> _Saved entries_

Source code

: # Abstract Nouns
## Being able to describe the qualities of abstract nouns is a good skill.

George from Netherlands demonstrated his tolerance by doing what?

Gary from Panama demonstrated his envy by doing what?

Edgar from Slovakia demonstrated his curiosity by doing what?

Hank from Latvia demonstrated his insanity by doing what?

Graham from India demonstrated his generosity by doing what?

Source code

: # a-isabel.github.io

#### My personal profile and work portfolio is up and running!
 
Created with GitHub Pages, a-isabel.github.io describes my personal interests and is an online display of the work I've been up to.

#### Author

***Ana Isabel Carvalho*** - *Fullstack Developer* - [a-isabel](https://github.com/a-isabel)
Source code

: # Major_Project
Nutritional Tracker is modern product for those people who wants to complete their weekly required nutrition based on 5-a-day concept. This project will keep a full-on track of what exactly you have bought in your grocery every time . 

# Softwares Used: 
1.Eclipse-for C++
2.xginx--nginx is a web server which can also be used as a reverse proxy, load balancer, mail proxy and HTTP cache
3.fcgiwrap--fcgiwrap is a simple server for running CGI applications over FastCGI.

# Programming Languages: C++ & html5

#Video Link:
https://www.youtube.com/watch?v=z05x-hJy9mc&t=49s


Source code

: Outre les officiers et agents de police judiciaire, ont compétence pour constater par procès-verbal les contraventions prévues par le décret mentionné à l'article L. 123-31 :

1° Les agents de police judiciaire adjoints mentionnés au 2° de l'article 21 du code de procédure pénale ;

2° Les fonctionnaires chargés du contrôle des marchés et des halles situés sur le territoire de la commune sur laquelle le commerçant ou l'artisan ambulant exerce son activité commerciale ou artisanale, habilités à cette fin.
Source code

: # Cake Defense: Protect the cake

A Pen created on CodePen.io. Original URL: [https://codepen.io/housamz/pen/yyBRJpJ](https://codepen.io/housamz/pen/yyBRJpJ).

> _YOUR TASK_
Down to the final line, the data above must be copied exactly.

> _REPLY_
Source code

: # Abstract Nouns
## Being able to describe the qualities of abstract nouns is a good skill.

George from Netherlands demonstrated his tolerance by doing what?

Gary from Panama demonstrated his envy by doing what?

Edgar from Slovakia demonstrated his curiosity by doing what?

Hank from Latvia demonstrated his insanity by doing what?

Graham from India demonstrated his generosity by doing what?

Source code

: # a-isabel.github.io

#### My personal profile and work portfolio is up and running!
 
Created with GitHub Pages, a-isabel.github.io describes my personal interests and is an online display of the work I've been up to.

#### Author

***Ana Isabel Carvalho*** - *Fullstack Developer* - [a-isabel](https://github.com/a-isabel)
Source code

: # Major_Project
Nutritional Tracker is modern product for those people who wants to complete their weekly required nutrition based on 5-a-day concept. This project will keep a full-on track of what exactly you have bought in your grocery every time . 

# Softwares Used: 
1.Eclipse-for C++
2.xginx--nginx is a web server which can also be used as a reverse proxy, load balancer, mail proxy and HTTP cache
3.fcgiwrap--fcgiwrap is a simple server for running CGI applications over FastCGI.

# Programming Languages: C++ & html5

#Video Link:
https://www.youtube.com/watch?v=z05x-hJy9mc&t=49s


Source code

: Outre les officiers et agents de police judiciaire, ont compétence pour constater par procès-verbal les contraventions prévues par le décret mentionné à l'article L. 123-31 :

1° Les agents de police judiciaire adjoints mentionnés au 2° de l'article 21 du code de procédure pénale ;

2° Les fonctionnaires chargés du contrôle des marchés et des halles situés sur le territoire de la commune sur laquelle le commerçant ou l'artisan ambulant exerce son activité commerciale ou artisanale, habilités à cette fin.
Source code

: # Cake Defense: Protect the cake

A Pen created on CodePen.io. Original URL: [https://codepen.io/housamz/pen/yyBRJpJ](https://codepen.io/housamz/pen/yyBRJpJ).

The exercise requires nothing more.